▶ _The problem_:
Report back every line from the entries below in which the word "symmetry" occurs.

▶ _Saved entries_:
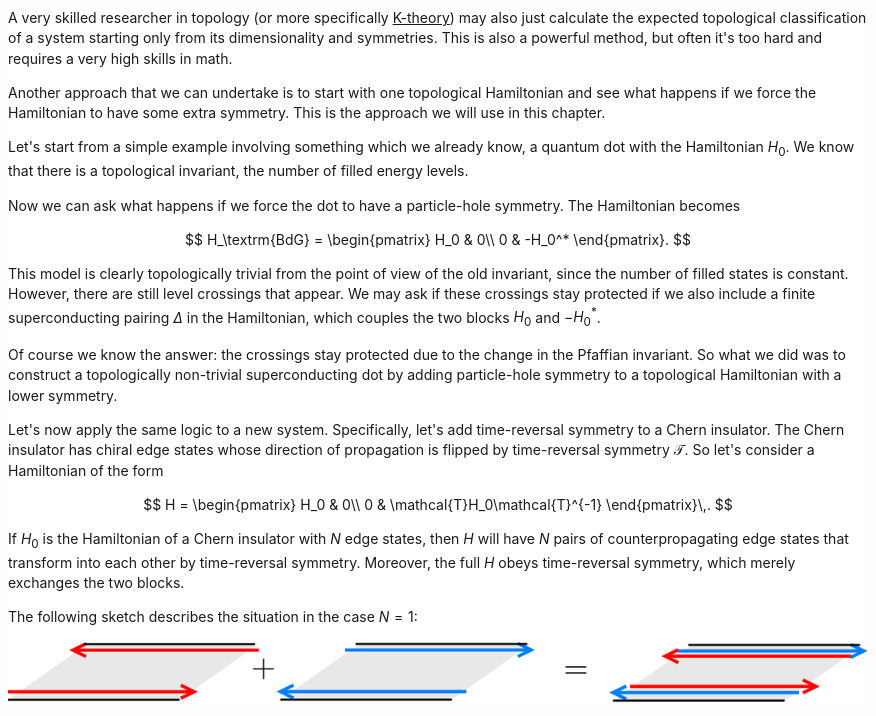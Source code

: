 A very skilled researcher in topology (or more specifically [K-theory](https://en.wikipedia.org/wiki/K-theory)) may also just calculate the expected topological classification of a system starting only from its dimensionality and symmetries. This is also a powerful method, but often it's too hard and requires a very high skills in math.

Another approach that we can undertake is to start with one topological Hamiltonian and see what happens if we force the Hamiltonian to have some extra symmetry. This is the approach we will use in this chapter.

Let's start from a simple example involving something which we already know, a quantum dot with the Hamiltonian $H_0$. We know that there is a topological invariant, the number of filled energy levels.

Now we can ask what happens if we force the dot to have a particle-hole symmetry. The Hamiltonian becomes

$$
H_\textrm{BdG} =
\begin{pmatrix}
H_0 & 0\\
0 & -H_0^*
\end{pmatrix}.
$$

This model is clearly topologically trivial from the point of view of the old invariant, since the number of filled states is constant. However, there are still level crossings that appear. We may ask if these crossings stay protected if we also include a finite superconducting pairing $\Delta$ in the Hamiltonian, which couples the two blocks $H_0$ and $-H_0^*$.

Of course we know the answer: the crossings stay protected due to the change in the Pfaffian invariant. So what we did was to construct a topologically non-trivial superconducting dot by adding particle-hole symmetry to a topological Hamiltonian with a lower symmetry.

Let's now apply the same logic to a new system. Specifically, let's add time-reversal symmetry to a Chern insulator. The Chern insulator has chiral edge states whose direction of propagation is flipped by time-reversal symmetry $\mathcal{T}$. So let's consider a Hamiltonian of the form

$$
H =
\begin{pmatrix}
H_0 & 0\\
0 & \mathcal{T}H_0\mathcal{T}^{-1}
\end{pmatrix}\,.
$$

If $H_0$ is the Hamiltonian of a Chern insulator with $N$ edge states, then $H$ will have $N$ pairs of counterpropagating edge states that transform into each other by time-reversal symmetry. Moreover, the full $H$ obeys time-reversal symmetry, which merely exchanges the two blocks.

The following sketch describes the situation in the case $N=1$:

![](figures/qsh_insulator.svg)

▶ _Answer to this task_:
Another approach that we can undertake is to start with one topological Hamiltonian and see what happens if we force the Hamiltonian to have some extra symmetry. This is the approach we will use in this chapter.
Now we can ask what happens if we force the dot to have a particle-hole symmetry. The Hamiltonian becomes
Of course we know the answer: the crossings stay protected due to the change in the Pfaffian invariant. So what we did was to construct a topologically non-trivial superconducting dot by adding particle-hole symmetry to a topological Hamiltonian with a lower symmetry.
Let's now apply the same logic to a new system. Specifically, let's add time-reversal symmetry to a Chern insulator. The Chern insulator has chiral edge states whose direction of propagation is flipped by time-reversal symmetry $\mathcal{T}$. So let's consider a Hamiltonian of the form
If $H_0$ is the Hamiltonian of a Chern insulator with $N$ edge states, then $H$ will have $N$ pairs of counterpropagating edge states that transform into each other by time-reversal symmetry. Moreover, the full $H$ obeys time-reversal symmetry, which merely exchanges the two blocks.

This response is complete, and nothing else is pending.